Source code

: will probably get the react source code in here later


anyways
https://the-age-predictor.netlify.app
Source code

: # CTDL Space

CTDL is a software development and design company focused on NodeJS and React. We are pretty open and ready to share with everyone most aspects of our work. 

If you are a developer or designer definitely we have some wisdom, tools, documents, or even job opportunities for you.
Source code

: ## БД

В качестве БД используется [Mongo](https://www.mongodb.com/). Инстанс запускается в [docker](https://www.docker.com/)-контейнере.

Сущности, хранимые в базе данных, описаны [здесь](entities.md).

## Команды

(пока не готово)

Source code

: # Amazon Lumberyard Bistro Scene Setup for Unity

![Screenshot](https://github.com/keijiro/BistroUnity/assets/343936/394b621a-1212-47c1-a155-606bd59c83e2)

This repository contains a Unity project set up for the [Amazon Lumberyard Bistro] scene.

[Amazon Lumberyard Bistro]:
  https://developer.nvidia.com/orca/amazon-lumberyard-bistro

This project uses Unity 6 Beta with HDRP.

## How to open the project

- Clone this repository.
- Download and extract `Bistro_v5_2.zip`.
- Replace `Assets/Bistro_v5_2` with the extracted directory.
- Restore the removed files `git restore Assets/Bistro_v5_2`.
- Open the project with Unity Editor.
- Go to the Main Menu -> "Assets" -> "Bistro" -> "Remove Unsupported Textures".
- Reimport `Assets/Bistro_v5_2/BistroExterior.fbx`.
--------------------------------------------------
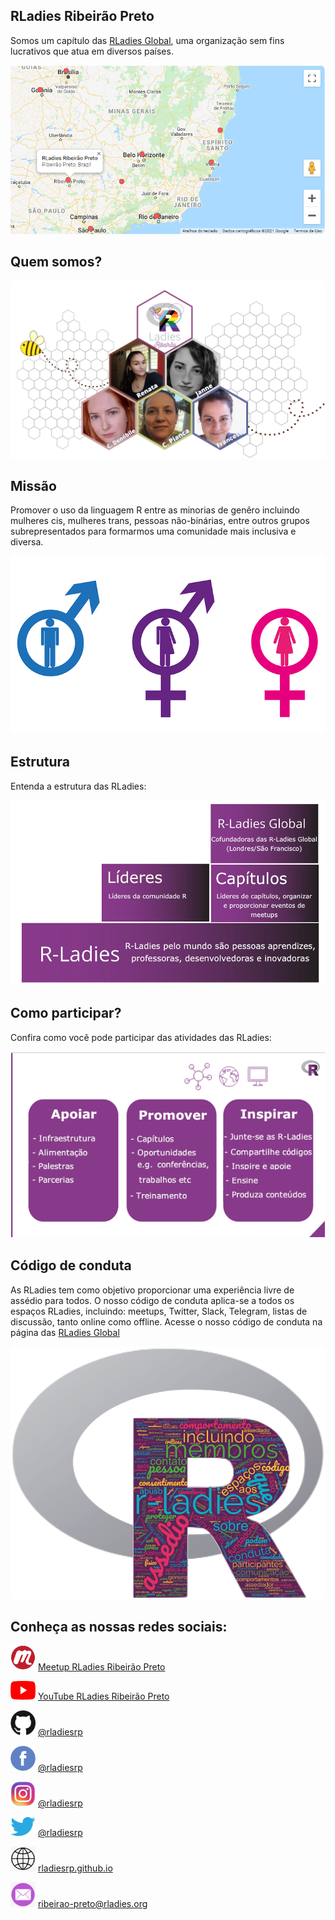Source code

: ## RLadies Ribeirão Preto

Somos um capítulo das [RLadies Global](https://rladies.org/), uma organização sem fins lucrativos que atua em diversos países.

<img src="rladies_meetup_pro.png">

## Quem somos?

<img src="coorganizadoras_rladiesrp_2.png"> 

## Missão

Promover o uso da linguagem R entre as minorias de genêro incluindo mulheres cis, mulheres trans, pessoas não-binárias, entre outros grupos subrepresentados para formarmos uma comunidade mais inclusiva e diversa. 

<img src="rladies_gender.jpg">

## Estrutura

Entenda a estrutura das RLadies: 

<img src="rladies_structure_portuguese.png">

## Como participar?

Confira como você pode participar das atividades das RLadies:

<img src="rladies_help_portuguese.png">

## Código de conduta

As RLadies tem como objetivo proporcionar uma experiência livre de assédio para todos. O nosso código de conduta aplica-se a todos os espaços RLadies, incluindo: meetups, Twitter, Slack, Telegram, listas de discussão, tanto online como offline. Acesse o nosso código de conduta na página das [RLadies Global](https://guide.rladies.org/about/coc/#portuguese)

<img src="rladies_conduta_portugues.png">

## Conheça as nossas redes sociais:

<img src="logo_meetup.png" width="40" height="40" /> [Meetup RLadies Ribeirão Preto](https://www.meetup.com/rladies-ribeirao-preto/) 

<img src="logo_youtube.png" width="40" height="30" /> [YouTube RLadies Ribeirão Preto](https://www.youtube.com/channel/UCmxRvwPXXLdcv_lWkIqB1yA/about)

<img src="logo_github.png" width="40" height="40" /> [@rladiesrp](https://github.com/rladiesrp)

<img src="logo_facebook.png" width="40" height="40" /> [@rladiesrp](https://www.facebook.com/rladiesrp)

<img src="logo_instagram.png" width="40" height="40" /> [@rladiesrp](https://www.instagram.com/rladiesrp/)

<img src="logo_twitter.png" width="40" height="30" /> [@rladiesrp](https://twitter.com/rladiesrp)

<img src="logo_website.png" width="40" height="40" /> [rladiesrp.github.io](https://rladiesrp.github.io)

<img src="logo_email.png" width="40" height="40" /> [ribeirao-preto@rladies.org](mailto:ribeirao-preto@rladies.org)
--------------------------------------------------
* [TASK]
Copy each line from the entries above that has the word "developer" in it.

* [TASK SOLUTION]
If you are a developer or designer definitely we have some wisdom, tools, documents, or even job opportunities for you.
  https://developer.nvidia.com/orca/amazon-lumberyard-bistro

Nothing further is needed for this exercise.